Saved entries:
☆ ☆ ☆ ☆ ☆ ☆ ☆

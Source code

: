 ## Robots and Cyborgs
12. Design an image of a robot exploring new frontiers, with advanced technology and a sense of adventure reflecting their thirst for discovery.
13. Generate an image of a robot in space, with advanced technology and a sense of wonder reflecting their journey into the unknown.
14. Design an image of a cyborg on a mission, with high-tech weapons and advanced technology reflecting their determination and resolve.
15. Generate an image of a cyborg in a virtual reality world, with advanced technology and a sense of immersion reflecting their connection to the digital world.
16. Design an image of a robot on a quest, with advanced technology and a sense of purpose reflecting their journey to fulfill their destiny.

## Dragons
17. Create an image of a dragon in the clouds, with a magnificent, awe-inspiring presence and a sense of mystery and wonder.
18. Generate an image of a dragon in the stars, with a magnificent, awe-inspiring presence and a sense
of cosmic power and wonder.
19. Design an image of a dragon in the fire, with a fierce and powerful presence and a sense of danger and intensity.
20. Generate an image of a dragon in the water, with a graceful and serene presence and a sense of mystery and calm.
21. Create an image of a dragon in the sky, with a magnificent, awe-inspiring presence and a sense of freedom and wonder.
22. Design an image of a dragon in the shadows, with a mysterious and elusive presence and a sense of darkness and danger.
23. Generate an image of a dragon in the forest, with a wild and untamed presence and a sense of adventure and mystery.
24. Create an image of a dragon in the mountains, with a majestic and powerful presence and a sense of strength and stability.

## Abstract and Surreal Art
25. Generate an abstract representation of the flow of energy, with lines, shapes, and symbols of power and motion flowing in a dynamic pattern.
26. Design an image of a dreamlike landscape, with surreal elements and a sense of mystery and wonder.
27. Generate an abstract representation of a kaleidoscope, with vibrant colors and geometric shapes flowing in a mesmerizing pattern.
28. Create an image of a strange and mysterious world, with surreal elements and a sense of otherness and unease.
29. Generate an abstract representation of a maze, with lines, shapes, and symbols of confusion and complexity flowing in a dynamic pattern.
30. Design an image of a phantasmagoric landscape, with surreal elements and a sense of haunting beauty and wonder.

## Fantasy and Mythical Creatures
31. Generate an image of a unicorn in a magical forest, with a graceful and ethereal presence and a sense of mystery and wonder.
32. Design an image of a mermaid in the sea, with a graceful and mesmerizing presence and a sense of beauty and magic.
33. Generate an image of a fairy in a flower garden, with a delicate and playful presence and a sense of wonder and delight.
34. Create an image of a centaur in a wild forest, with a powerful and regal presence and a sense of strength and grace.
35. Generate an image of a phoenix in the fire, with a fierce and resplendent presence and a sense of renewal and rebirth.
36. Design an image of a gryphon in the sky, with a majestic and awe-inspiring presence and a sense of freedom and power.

☆ ☆ ☆ ☆ ☆ ☆ ☆

PROBLEM DESCRIPTION:
From the line containing "29. Generate an" down to the final line of the data, write out every line exactly; both the first and last of these belong in your answer, and nothing else does.

RESULT:
29. Generate an abstract representation of a maze, with lines, shapes, and symbols of confusion and complexity flowing in a dynamic pattern.
30. Design an image of a phantasmagoric landscape, with surreal elements and a sense of haunting beauty and wonder.

## Fantasy and Mythical Creatures
31. Generate an image of a unicorn in a magical forest, with a graceful and ethereal presence and a sense of mystery and wonder.
32. Design an image of a mermaid in the sea, with a graceful and mesmerizing presence and a sense of beauty and magic.
33. Generate an image of a fairy in a flower garden, with a delicate and playful presence and a sense of wonder and delight.
34. Create an image of a centaur in a wild forest, with a powerful and regal presence and a sense of strength and grace.
35. Generate an image of a phoenix in the fire, with a fierce and resplendent presence and a sense of renewal and rebirth.
36. Design an image of a gryphon in the sky, with a majestic and awe-inspiring presence and a sense of freedom and power.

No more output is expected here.